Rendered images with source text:
Content starts

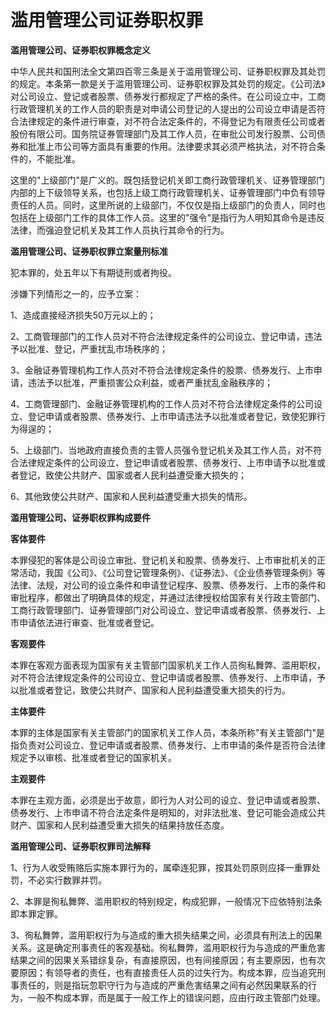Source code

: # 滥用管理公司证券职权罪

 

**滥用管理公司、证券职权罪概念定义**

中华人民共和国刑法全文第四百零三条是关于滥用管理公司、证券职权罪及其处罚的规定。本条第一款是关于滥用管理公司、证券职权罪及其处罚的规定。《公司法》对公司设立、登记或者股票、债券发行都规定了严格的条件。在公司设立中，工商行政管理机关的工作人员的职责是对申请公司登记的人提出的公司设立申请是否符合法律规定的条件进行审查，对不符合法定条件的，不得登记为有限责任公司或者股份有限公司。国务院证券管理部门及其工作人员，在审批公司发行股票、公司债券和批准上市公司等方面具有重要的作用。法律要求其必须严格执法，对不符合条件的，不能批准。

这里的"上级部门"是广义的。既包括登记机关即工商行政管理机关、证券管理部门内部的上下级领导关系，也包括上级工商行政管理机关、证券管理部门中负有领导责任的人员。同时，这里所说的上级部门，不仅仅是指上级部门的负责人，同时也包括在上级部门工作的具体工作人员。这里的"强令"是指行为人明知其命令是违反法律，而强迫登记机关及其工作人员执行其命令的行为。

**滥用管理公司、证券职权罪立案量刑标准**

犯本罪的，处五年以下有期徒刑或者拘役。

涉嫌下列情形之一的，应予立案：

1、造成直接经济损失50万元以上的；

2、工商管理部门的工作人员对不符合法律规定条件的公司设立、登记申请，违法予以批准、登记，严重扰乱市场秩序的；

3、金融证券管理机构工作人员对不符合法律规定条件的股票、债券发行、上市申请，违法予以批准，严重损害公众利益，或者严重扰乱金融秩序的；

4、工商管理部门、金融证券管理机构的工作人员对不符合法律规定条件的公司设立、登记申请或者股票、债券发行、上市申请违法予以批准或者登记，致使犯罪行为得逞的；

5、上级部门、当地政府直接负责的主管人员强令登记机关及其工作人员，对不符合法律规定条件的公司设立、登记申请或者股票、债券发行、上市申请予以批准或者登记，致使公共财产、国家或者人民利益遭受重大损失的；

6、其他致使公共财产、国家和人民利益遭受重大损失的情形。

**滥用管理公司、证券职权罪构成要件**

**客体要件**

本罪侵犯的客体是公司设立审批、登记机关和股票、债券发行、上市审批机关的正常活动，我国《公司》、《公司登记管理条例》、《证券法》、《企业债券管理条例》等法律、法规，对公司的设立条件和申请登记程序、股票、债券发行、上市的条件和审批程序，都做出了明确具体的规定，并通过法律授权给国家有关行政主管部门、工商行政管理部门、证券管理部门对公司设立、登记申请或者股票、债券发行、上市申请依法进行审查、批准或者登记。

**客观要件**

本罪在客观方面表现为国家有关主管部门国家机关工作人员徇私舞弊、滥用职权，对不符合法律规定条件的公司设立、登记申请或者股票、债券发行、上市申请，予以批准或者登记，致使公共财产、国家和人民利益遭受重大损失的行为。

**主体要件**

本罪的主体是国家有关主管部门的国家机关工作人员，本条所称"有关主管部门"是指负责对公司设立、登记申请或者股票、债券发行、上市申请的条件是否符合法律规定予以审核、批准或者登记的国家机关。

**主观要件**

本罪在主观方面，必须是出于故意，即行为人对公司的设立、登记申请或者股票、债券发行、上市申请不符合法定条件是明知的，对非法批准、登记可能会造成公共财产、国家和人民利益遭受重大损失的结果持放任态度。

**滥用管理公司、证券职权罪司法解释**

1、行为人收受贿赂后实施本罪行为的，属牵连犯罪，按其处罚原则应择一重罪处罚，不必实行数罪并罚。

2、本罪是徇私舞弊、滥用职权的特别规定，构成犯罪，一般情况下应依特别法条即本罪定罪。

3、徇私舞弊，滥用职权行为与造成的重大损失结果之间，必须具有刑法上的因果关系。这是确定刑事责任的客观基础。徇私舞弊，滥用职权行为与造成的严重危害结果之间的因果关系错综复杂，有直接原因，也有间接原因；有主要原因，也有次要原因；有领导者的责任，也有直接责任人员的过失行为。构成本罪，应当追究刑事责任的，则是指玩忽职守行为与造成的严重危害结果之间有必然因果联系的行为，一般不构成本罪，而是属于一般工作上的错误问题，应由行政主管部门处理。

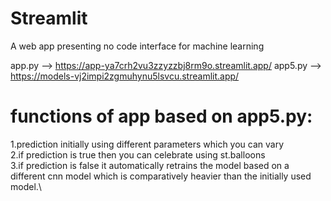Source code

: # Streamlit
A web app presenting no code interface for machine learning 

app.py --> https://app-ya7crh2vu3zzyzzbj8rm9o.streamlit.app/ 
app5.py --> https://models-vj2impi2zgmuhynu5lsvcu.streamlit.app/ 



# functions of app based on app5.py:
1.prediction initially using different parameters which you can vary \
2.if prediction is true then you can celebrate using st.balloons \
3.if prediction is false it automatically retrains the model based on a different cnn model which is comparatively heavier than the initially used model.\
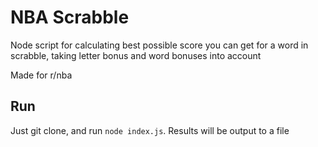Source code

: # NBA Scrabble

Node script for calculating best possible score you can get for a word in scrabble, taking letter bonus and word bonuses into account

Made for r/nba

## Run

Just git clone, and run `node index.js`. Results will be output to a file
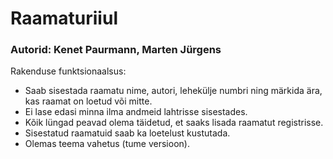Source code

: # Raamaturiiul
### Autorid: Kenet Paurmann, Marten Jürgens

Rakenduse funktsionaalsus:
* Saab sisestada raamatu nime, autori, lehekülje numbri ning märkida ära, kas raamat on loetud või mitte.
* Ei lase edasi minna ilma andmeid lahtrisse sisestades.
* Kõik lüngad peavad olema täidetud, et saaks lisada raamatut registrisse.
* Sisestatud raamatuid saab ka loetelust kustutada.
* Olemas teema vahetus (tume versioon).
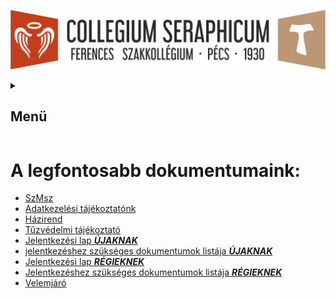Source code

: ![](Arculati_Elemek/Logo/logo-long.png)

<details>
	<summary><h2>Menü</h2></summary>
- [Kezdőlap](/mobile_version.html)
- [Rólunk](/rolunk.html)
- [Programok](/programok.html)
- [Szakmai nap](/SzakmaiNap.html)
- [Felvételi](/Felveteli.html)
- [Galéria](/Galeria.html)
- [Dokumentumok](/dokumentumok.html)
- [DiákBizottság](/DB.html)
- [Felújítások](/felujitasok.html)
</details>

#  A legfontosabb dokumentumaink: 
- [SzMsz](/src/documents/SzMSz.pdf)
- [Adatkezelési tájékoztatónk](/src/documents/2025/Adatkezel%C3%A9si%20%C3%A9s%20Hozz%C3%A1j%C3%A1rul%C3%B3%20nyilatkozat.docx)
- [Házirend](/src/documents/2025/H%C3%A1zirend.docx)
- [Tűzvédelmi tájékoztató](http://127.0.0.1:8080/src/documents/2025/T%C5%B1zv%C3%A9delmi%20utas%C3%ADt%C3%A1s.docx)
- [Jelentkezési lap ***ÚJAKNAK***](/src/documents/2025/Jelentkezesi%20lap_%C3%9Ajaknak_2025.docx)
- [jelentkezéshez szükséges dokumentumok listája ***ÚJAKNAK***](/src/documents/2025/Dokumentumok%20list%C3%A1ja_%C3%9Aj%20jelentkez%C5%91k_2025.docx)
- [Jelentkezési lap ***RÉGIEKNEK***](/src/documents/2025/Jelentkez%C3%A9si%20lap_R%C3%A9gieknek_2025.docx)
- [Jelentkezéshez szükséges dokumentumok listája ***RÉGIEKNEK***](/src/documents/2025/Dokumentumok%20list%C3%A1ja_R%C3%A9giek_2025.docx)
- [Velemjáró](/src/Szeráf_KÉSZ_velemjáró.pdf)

Content ends

Every line that contains "Jelentkezési" should be copied out of the data.

- [Jelentkezési lap ***ÚJAKNAK***](/src/documents/2025/Jelentkezesi%20lap_%C3%9Ajaknak_2025.docx)
- [Jelentkezési lap ***RÉGIEKNEK***](/src/documents/2025/Jelentkez%C3%A9si%20lap_R%C3%A9gieknek_2025.docx)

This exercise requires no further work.